At each end, the inner beam carries an annular ring 28 and 32. These rings are drilled and tapped at their ends and bolts such as 29 secure the slats to the rings. The rings are similarly held by bolts to the ends of the tube, but are free of radial attachment so that they can move radially during the energy absorption process. The inner beam 21 may be designed for the correct weight or additional weight may be added, such that the natural frequency may be between 80% to 125% inclusive of the responding frequency of the rider roll beam 15. The responding frequency of the rider roll beam is a function of the mass-elastic system degrees of freedom, thus a function of the winding roll in contact with the winder drums and rider roll. The natural frequency of the inner beam must be designed to encompass a specific frequency range which in turn is a function of the mass ratio between the inner beam and rider roll assembly. The mass of the inner beam is chosen from between 2.5% to 12.5% of the mass of the rider roll assembly. The combined assembly of the vibration dampener which includes the inner beam, tubing and slats, is such that it damps over a wide frequency range, and this can be adjusted to optimum dampening conditions by changing the air pressure. The damping means is responsive mainly to vibration amplitude and is, therefore, generally frequency independent.

The dampener makes it possible to select an optimum pressure between the rider roll, and the roll being wound without concern as to vibrations. Heretofore, when vibrations began occurring, it was necessary to clamp the rider roll down tighter against the roll being wound to eliminate vibrations which had the effect of deforming the roll on the drums. Deflections which then were formed in the roll became essentially prominent, and this created more bouncing and more vibrations, and because of the elastic nature of the roll of paper and because of natural frequencies occurring at certain speeds, destructive vibration and bouncing could occur.

Claims

1. A winder for winding a continuous traveling web on a core, comprising in combination:

supporting roll means for supporting a rotating roll being wound; a supporting beam having bearings,

an elongate rider roll rotatably mounted on said supporting beam in said bearings above the roll being wound and in rotational contact with the roll;

a vibration absorber secured to said supporting beam and extending parallel to the roll and absorbing energy along the length of the roll generated by radial bouncing movements of the wound roll transmitted to the rider roll and to the supporting beam through said bearings supporting the rider roll on the supporting beam;

said vibration absorber having an axially extending hollow outer cylinder secured to the supporting beam an inner beam member floatingly carried within said outer cylinder;

an inflatable tube surrounding the inner beam member and located between the cylinder and inner beam member;

and an inflation means for controllably inflating the tube against the interior of said outer cylinder.

2. A winder for winding a continuous traveling web on a core constructed in accordance with claim 1:

and including an energy absorption means between the cylinder and tube.

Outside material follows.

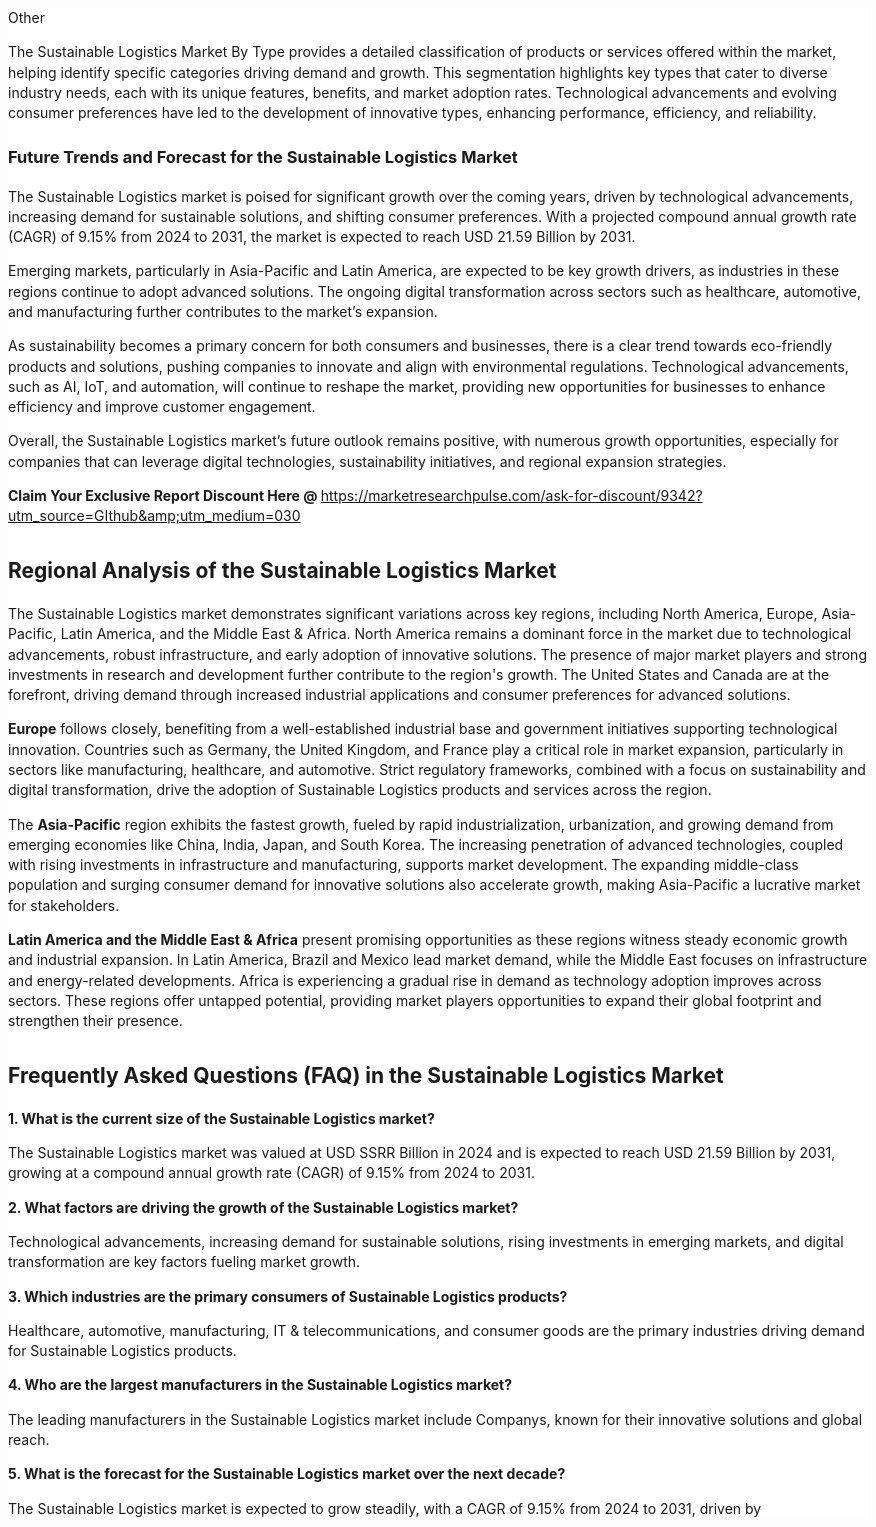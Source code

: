 Other</li></ul><p>The Sustainable Logistics Market By Type provides a detailed classification of products or services offered within the market, helping identify specific categories driving demand and growth. This segmentation highlights key types that cater to diverse industry needs, each with its unique features, benefits, and market adoption rates. Technological advancements and evolving consumer preferences have led to the development of innovative types, enhancing performance, efficiency, and reliability.</p><h3>Future Trends and Forecast for the Sustainable Logistics Market</h3><p>The Sustainable Logistics market is poised for significant growth over the coming years, driven by technological advancements, increasing demand for sustainable solutions, and shifting consumer preferences. With a projected compound annual growth rate (CAGR) of 9.15% from 2024 to 2031, the market is expected to reach USD 21.59 Billion by 2031.</p><p>Emerging markets, particularly in Asia-Pacific and Latin America, are expected to be key growth drivers, as industries in these regions continue to adopt advanced solutions. The ongoing digital transformation across sectors such as healthcare, automotive, and manufacturing further contributes to the market&rsquo;s expansion.</p><p>As sustainability becomes a primary concern for both consumers and businesses, there is a clear trend towards eco-friendly products and solutions, pushing companies to innovate and align with environmental regulations. Technological advancements, such as AI, IoT, and automation, will continue to reshape the market, providing new opportunities for businesses to enhance efficiency and improve customer engagement.</p><p>Overall, the Sustainable Logistics market&rsquo;s future outlook remains positive, with numerous growth opportunities, especially for companies that can leverage digital technologies, sustainability initiatives, and regional expansion strategies.</p><p><strong>Claim Your Exclusive Report Discount Here @ </strong><a href="https://marketresearchpulse.com/ask-for-discount/9342?utm_source=GIthub&amp;utm_medium=030">https://marketresearchpulse.com/ask-for-discount/9342?utm_source=GIthub&amp;utm_medium=030</a></p><h2><strong>Regional Analysis of the Sustainable Logistics Market</strong></h2><p>The Sustainable Logistics market demonstrates significant variations across key regions, including North America, Europe, Asia-Pacific, Latin America, and the Middle East &amp; Africa. North America remains a dominant force in the market due to technological advancements, robust infrastructure, and early adoption of innovative solutions. The presence of major market players and strong investments in research and development further contribute to the region's growth. The United States and Canada are at the forefront, driving demand through increased industrial applications and consumer preferences for advanced solutions.</p><p><strong>Europe</strong> follows closely, benefiting from a well-established industrial base and government initiatives supporting technological innovation. Countries such as Germany, the United Kingdom, and France play a critical role in market expansion, particularly in sectors like manufacturing, healthcare, and automotive. Strict regulatory frameworks, combined with a focus on sustainability and digital transformation, drive the adoption of Sustainable Logistics products and services across the region.</p><p>The <strong>Asia-Pacific</strong> region exhibits the fastest growth, fueled by rapid industrialization, urbanization, and growing demand from emerging economies like China, India, Japan, and South Korea. The increasing penetration of advanced technologies, coupled with rising investments in infrastructure and manufacturing, supports market development. The expanding middle-class population and surging consumer demand for innovative solutions also accelerate growth, making Asia-Pacific a lucrative market for stakeholders.</p><p><strong>Latin America and the Middle East &amp; Africa</strong> present promising opportunities as these regions witness steady economic growth and industrial expansion. In Latin America, Brazil and Mexico lead market demand, while the Middle East focuses on infrastructure and energy-related developments. Africa is experiencing a gradual rise in demand as technology adoption improves across sectors. These regions offer untapped potential, providing market players opportunities to expand their global footprint and strengthen their presence.</p><h2><strong>Frequently Asked Questions (FAQ) in the Sustainable Logistics Market</strong></h2><p><strong>1. What is the current size of the Sustainable Logistics market?</strong></p><p>The Sustainable Logistics market was valued at USD SSRR Billion in 2024 and is expected to reach USD 21.59 Billion by 2031, growing at a compound annual growth rate (CAGR) of 9.15% from 2024 to 2031.</p><p><strong>2. What factors are driving the growth of the Sustainable Logistics market?</strong></p><p>Technological advancements, increasing demand for sustainable solutions, rising investments in emerging markets, and digital transformation are key factors fueling market growth.</p><p><strong>3. Which industries are the primary consumers of Sustainable Logistics products?</strong></p><p>Healthcare, automotive, manufacturing, IT &amp; telecommunications, and consumer goods are the primary industries driving demand for Sustainable Logistics products.</p><p><strong>4. Who are the largest manufacturers in the Sustainable Logistics market?</strong></p><p>The leading manufacturers in the Sustainable Logistics market include Companys, known for their innovative solutions and global reach.</p><p><strong>5. What is the forecast for the Sustainable Logistics market over the next decade?</strong></p><p>The Sustainable Logistics market is expected to grow steadily, with a CAGR of 9.15% from 2024 to 2031, driven by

3. A winder for winding a continuous traveling web on a core constructed in accordance with claim 2:

wherein said energy absorption means is in the form of axially extending metal slats.

4. A winder for winding a continuous traveling web on a core constructed in accordance with claim 1:

wherein said cylinder is attached to the supporting beam by axially spaced clamps extending along the supporting beam.

5. A winder for winding a continuous traveling web on a core constructed in accordance with claim 1:

wherein the ratio of the weight of said inner beam member to said rider roll and supporting beam is in the range of 2.5% to 12.5%.